§ **PROVIDED RECORDS**
►

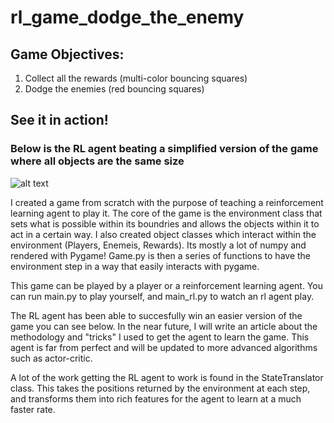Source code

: # rl_game_dodge_the_enemy

## Game Objectives:
1) Collect all the rewards (multi-color bouncing squares)
2) Dodge the enemies (red bouncing squares)

## See it in action! ##
### Below is the RL agent beating a simplified version of the game where all objects are the same size 

![alt text](https://github.com/candrasc/rl_game_dodge_the_enemy/blob/main/read_me_images/ezgif-2-b3433a7c00d1.gif "RL Agent Victory")

I created a game from scratch with the purpose of teaching a reinforcement learning agent to play it. The core of the game is the environment class that sets what is possible within its boundries and allows the objects within it to act in a certain way. I also created object classes which interact within the environment (Players, Enemeis, Rewards). Its mostly a lot of numpy and rendered with Pygame!  Game.py is then a series of functions to have the environment step in a way that easily interacts with pygame. 

This game can be played by a player or a reinforcement learning agent. You can run main.py to play yourself, and main_rl.py to watch an rl agent play.

The RL agent has been able to succesfully win an easier version of the game you can see below. In the near future, I will write an article about the methodology and "tricks" I used to get the agent to learn the game. This agent is far from perfect and will be updated to more advanced algorithms such as actor-critic.

A lot of the work getting the RL agent to work is found in the StateTranslator class. This takes the positions returned by the environment at each step, and transforms them into rich features for the agent to learn at a much faster rate.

◄

Go through the material above line by line and tally each one holding "play"; give the tally and nothing else.

2